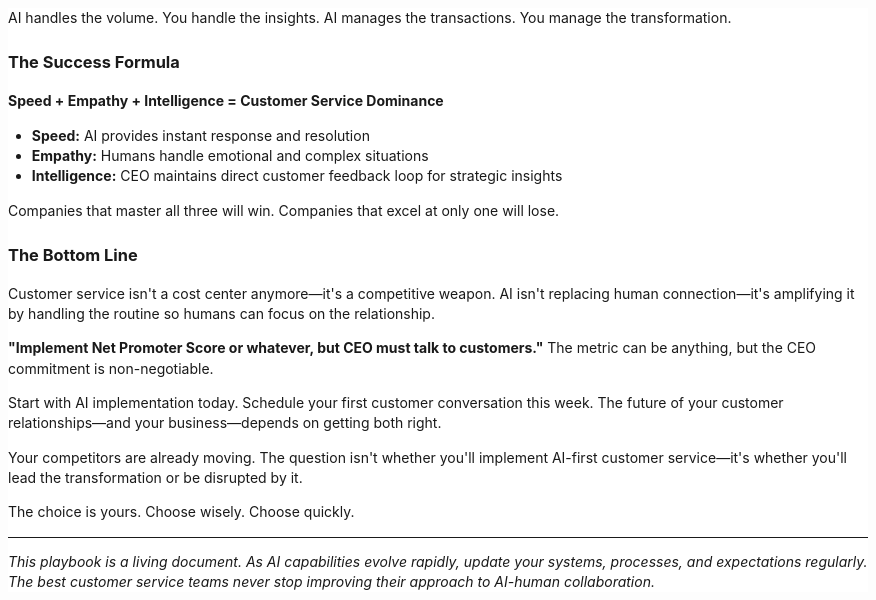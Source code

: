 AI handles the volume. You handle the insights. AI manages the transactions. You manage the transformation.

### The Success Formula

**Speed + Empathy + Intelligence = Customer Service Dominance**
- **Speed:** AI provides instant response and resolution
- **Empathy:** Humans handle emotional and complex situations  
- **Intelligence:** CEO maintains direct customer feedback loop for strategic insights

Companies that master all three will win. Companies that excel at only one will lose.

### The Bottom Line

Customer service isn't a cost center anymore—it's a competitive weapon. AI isn't replacing human connection—it's amplifying it by handling the routine so humans can focus on the relationship.

**"Implement Net Promoter Score or whatever, but CEO must talk to customers."** The metric can be anything, but the CEO commitment is non-negotiable.

Start with AI implementation today. Schedule your first customer conversation this week. The future of your customer relationships—and your business—depends on getting both right.

Your competitors are already moving. The question isn't whether you'll implement AI-first customer service—it's whether you'll lead the transformation or be disrupted by it.

The choice is yours. Choose wisely. Choose quickly.

---

*This playbook is a living document. As AI capabilities evolve rapidly, update your systems, processes, and expectations regularly. The best customer service teams never stop improving their approach to AI-human collaboration.*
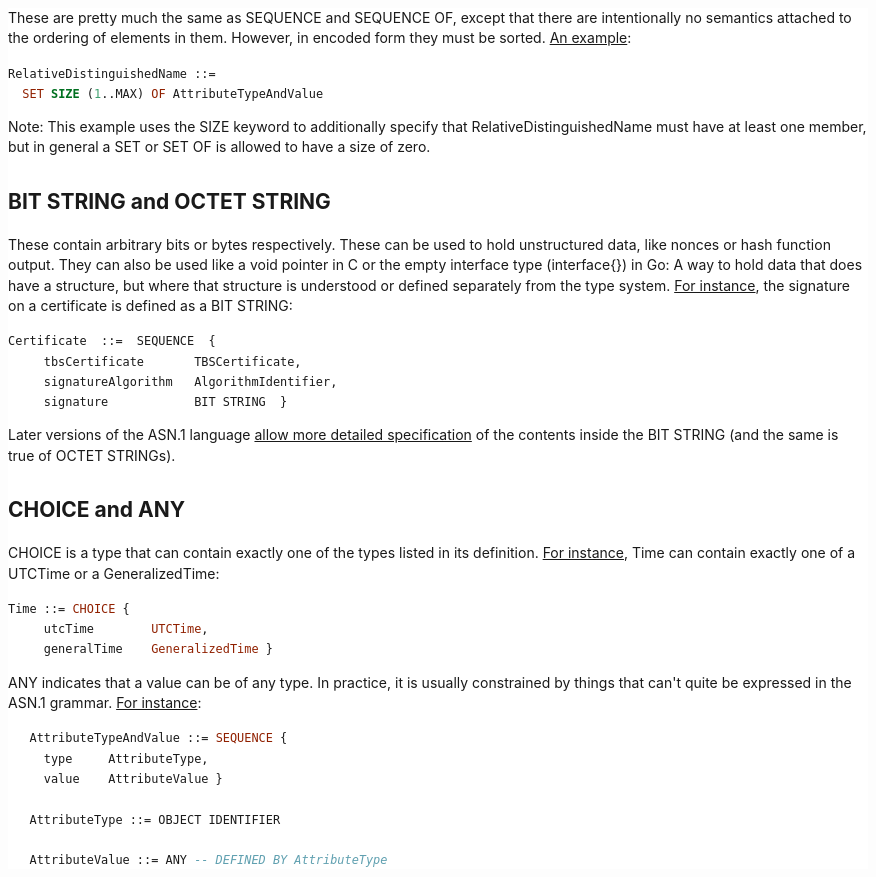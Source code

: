 These are pretty much the same as SEQUENCE and SEQUENCE OF, except that
there are intentionally no semantics attached to the ordering of
elements in them. However, in encoded form they must be sorted.
[An example](https://tools.ietf.org/html/rfc5280#page-116):

```asn1
RelativeDistinguishedName ::=
  SET SIZE (1..MAX) OF AttributeTypeAndValue
```

Note: This example uses the SIZE keyword to additionally specify that
RelativeDistinguishedName must have at least one member, but in general
a SET or SET OF is allowed to have a size of zero.

BIT STRING and OCTET STRING
---------------------------

These contain arbitrary bits or bytes respectively. These can be used to
hold unstructured data, like nonces or hash function output. They can
also be used like a void pointer in C or the empty interface type
(interface{}) in Go: A way to hold data that does have a structure, but
where that structure is understood or defined separately from the type
system. [For instance](https://tools.ietf.org/html/rfc5280#page-116),
the signature on a certificate is defined as a BIT STRING:

```
Certificate  ::=  SEQUENCE  {
     tbsCertificate       TBSCertificate,
     signatureAlgorithm   AlgorithmIdentifier,
     signature            BIT STRING  }
```

Later versions of the ASN.1 language [allow more detailed
specification](https://tools.ietf.org/html/rfc5912#page-99) of
the contents inside the BIT STRING (and the same is true of OCTET
STRINGs).

CHOICE and ANY
--------------

CHOICE is a type that can contain exactly one of the types listed in its
definition. [For instance](https://tools.ietf.org/html/rfc5280#page-117),
Time can contain exactly one of a UTCTime or a GeneralizedTime:

```asn1
Time ::= CHOICE {
     utcTime        UTCTime,
     generalTime    GeneralizedTime }
```

ANY indicates that a value can be of any type. In practice, it is
usually constrained by things that can't quite be expressed in the ASN.1
grammar. [For instance](https://tools.ietf.org/html/rfc5280#page-111):

```asn1
   AttributeTypeAndValue ::= SEQUENCE {
     type     AttributeType,
     value    AttributeValue }

   AttributeType ::= OBJECT IDENTIFIER

   AttributeValue ::= ANY -- DEFINED BY AttributeType
```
=-=-=-=-=
#### Your task
Scan the material above. Extract every line in which the word "first" occurs.

#### Result of the task
Start with AI implementation today. Schedule your first customer conversation this week. The future of your customer relationships—and your business—depends on getting both right.
Your competitors are already moving. The question isn't whether you'll implement AI-first customer service—it's whether you'll lead the transformation or be disrupted by it.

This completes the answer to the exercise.